考古学ジュエリー マーキュリー インタリオ 金細工 ゴールド リング 指輪
繊細な手作業によるフィリグリーが美しい希少なアンティークゴールドリングです。
中央には小さな茶色のコーネリアンが留められローマ神話の伝令神マーキュリーの姿が彫刻されていますが、
このインタリオ自体は古代のものではなく、
当時の彫刻師が古典様式を再現しリング本体と同時期の19世紀に制作したものです。
インタリオには趣のある美しい石が選ばれており、後方から光を当てると、
石全体が深い琥珀色から透明感のあるオレンジ色へと変化し味わい深い縞模様が浮かび上がります。
リングのシャンク部分には華やかな金細工が施され、
19世紀イタリアの名工カステラーニが確立したエトルリア・リバイバル様式の影響が色濃く感じられるデザインです。
1860年代、考古学的発見への熱狂を背景に生まれた考古学様式ジュエリーは、
ローマからパリへ、さらにヨーロッパ各地の上流社会へと広がったまさに流行の最先端でした。
本物の古代ローマのインタリオは当時すでに数が限られ、
考古学ブームの高まりとともに教養ある富裕層の間で熱心に蒐集される憧れの対象となっていました。
その一方で、古代の図像や彫刻様式を再現したものや神話の世界を19世紀の感性で自由に再解釈した、
新しいインタリオも制作されるようになります。
このリングに留められたマーキュリーのインタリオもそうした古代への憧れと19世紀ならではの美意識から生まれたものです。

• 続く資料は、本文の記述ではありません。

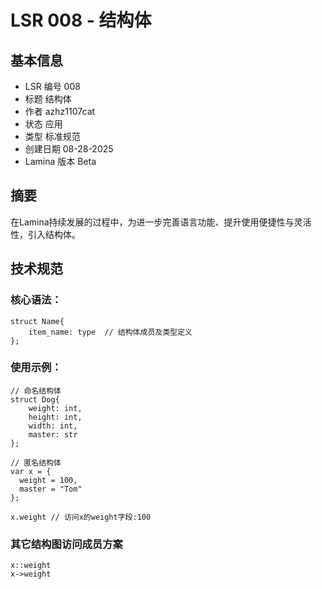 # LSR 008 - 结构体

## 基本信息

- LSR 编号 008
- 标题 结构体
- 作者 azhz1107cat
- 状态 应用
- 类型 标准规范
- 创建日期 08-28-2025
- Lamina 版本 Beta

## 摘要

在Lamina持续发展的过程中，为进一步完善语言功能、提升使用便捷性与灵活性，引入结构体。

## 技术规范

### 核心语法：
```
struct Name{
    item_name: type  // 结构体成员及类型定义
};
```
### 使用示例：
```
// 命名结构体
struct Dog{
    weight: int,
    height: int,
    width: int,
    master: str
};

// 匿名结构体
var x = {
  weight = 100,
  master = "Tom"
};

x.weight // 访问x的weight字段:100
```
### 其它结构图访问成员方案
```
x::weight
x->weight
```


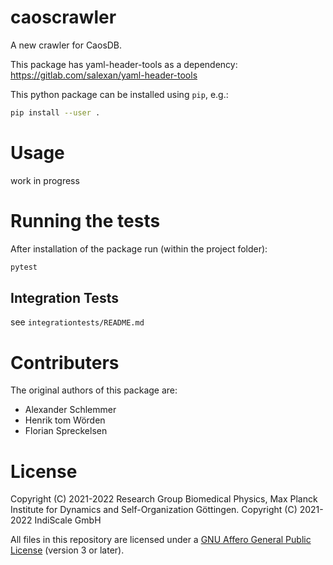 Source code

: # caoscrawler

A new crawler for CaosDB.


This package has yaml-header-tools as a dependency:
https://gitlab.com/salexan/yaml-header-tools



This python package can be installed using `pip`, e.g.:
```bash
pip install --user .
```

# Usage

work in progress

# Running the tests

After installation of the package run (within the project folder):

```bash
pytest
```

## Integration Tests
see `integrationtests/README.md`

# Contributers

The original authors of this package are:

- Alexander Schlemmer
- Henrik tom Wörden
- Florian Spreckelsen

# License

Copyright (C) 2021-2022 Research Group Biomedical Physics, Max Planck Institute for
Dynamics and Self-Organization Göttingen.
Copyright (C) 2021-2022 IndiScale GmbH

All files in this repository are licensed under a [GNU Affero General Public
License](LICENCE) (version 3 or later).
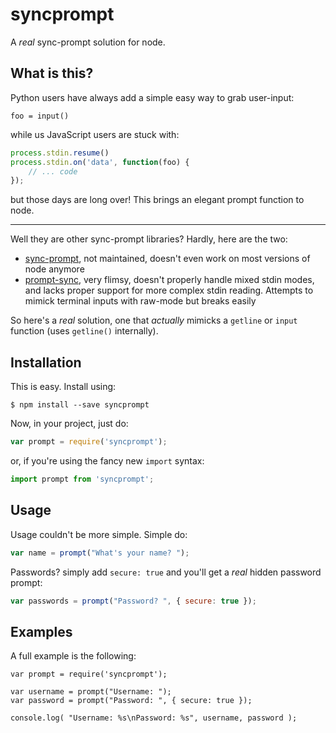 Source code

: # syncprompt
A _real_ sync-prompt solution for node.

## What is this?
Python users have always add a simple easy way to grab user-input:
```pythono
foo = input()
```

while us JavaScript users are stuck with:
```js
process.stdin.resume()
process.stdin.on('data', function(foo) {
    // ... code
});
```

but those days are long over! This brings an elegant prompt function to node.

---

Well they are other sync-prompt libraries? Hardly, here are the two:

 - [sync-prompt](https://github.com/shovon/sync-prompt), not maintained, doesn't even work on most versions of node anymore
 - [prompt-sync](https://github.com/0x00A/prompt-sync), very flimsy, doesn't properly handle mixed stdin modes, and lacks proper support for more complex stdin reading. Attempts to mimick terminal inputs with raw-mode but breaks easily

So here's a _real_ solution, one that _actually_ mimicks a `getline` or `input` function (uses `getline()` internally).

## Installation
This is easy. Install using:

```shell
$ npm install --save syncprompt
```

Now, in your project, just do:

```js
var prompt = require('syncprompt');
```

or, if you're using the fancy new `import` syntax:

```js
import prompt from 'syncprompt';
```

## Usage
Usage couldn't be more simple. Simple do:

```js
var name = prompt("What's your name? ");
```

Passwords? simply add `secure: true` and you'll get a _real_ hidden password prompt:

```js
var passwords = prompt("Password? ", { secure: true });
```

## Examples
A full example is the following:

```
var prompt = require('syncprompt');

var username = prompt("Username: ");
var password = prompt("Password: ", { secure: true });

console.log( "Username: %s\nPassword: %s", username, password );
```
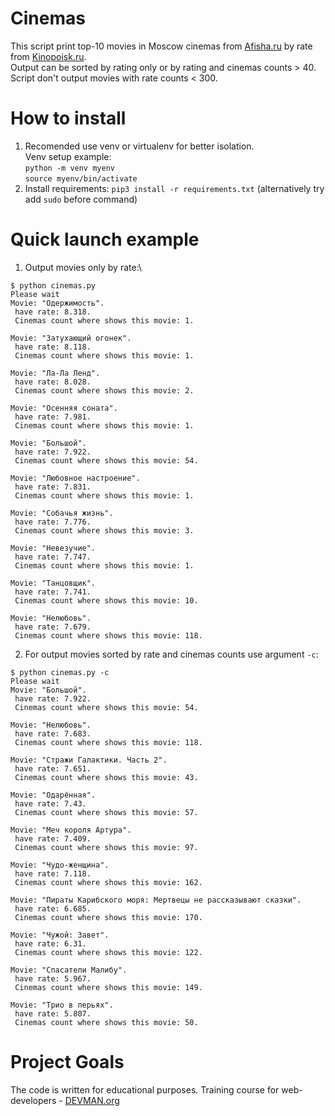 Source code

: # Cinemas

This script print top-10 movies in Moscow cinemas from [Afisha.ru](https://www.afisha.ru/msk/schedule_cinema/) by rate from [Kinopoisk.ru](https://www.kinopoisk.ru). \
Output can be sorted by rating only or by rating and cinemas counts > 40. \
Script don't output movies with rate counts < 300.

# How to install
1) Recomended use venv or virtualenv for better isolation.\
Venv setup example: \
`python -m venv myenv`\
`source myenv/bin/activate`
2) Install requirements:
`pip3 install -r requirements.txt` (alternatively try add `sudo` before command)
# Quick launch example
1) Output movies only by rate:\
```
$ python cinemas.py
Please wait
Movie: "Одержимость".
 have rate: 8.318.
 Cinemas count where shows this movie: 1.

Movie: "Затухающий огонек".
 have rate: 8.118.
 Cinemas count where shows this movie: 1.

Movie: "Ла-Ла Ленд".
 have rate: 8.028.
 Cinemas count where shows this movie: 2.

Movie: "Осенняя соната".
 have rate: 7.981.
 Cinemas count where shows this movie: 1.

Movie: "Большой".
 have rate: 7.922.
 Cinemas count where shows this movie: 54.

Movie: "Любовное настроение".
 have rate: 7.831.
 Cinemas count where shows this movie: 1.

Movie: "Собачья жизнь".
 have rate: 7.776.
 Cinemas count where shows this movie: 3.

Movie: "Невезучие".
 have rate: 7.747.
 Cinemas count where shows this movie: 1.

Movie: "Танцовщик".
 have rate: 7.741.
 Cinemas count where shows this movie: 10.

Movie: "Нелюбовь".
 have rate: 7.679.
 Cinemas count where shows this movie: 118.
```
2) For output movies sorted by rate and cinemas counts use argument `-c`:
```
$ python cinemas.py -c
Please wait
Movie: "Большой".
 have rate: 7.922.
 Cinemas count where shows this movie: 54.

Movie: "Нелюбовь".
 have rate: 7.683.
 Cinemas count where shows this movie: 118.

Movie: "Стражи Галактики. Часть 2".
 have rate: 7.651.
 Cinemas count where shows this movie: 43.

Movie: "Одарённая".
 have rate: 7.43.
 Cinemas count where shows this movie: 57.

Movie: "Меч короля Артура".
 have rate: 7.409.
 Cinemas count where shows this movie: 97.

Movie: "Чудо-женщина".
 have rate: 7.118.
 Cinemas count where shows this movie: 162.

Movie: "Пираты Карибского моря: Мертвецы не рассказывают сказки".
 have rate: 6.685.
 Cinemas count where shows this movie: 170.

Movie: "Чужой: Завет".
 have rate: 6.31.
 Cinemas count where shows this movie: 122.

Movie: "Спасатели Малибу".
 have rate: 5.967.
 Cinemas count where shows this movie: 149.

Movie: "Трио в перьях".
 have rate: 5.807.
 Cinemas count where shows this movie: 50.

```

# Project Goals

The code is written for educational purposes. Training course for web-developers - [DEVMAN.org](https://devman.org)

このリングが制作された1860年頃はエトルリア古代装身具の再解釈が国際的に脚光を浴びていた時期にあたり、
古代趣味ジュエリーが隆盛を極めた、この時代を象徴する一品です。
右肩部分に修理跡がございますが強度には問題がなく日常的にご着用いただけます。
お写真では拡大されているため、大きく写っておりますが
注意深く確認しない限り目立つものではありません。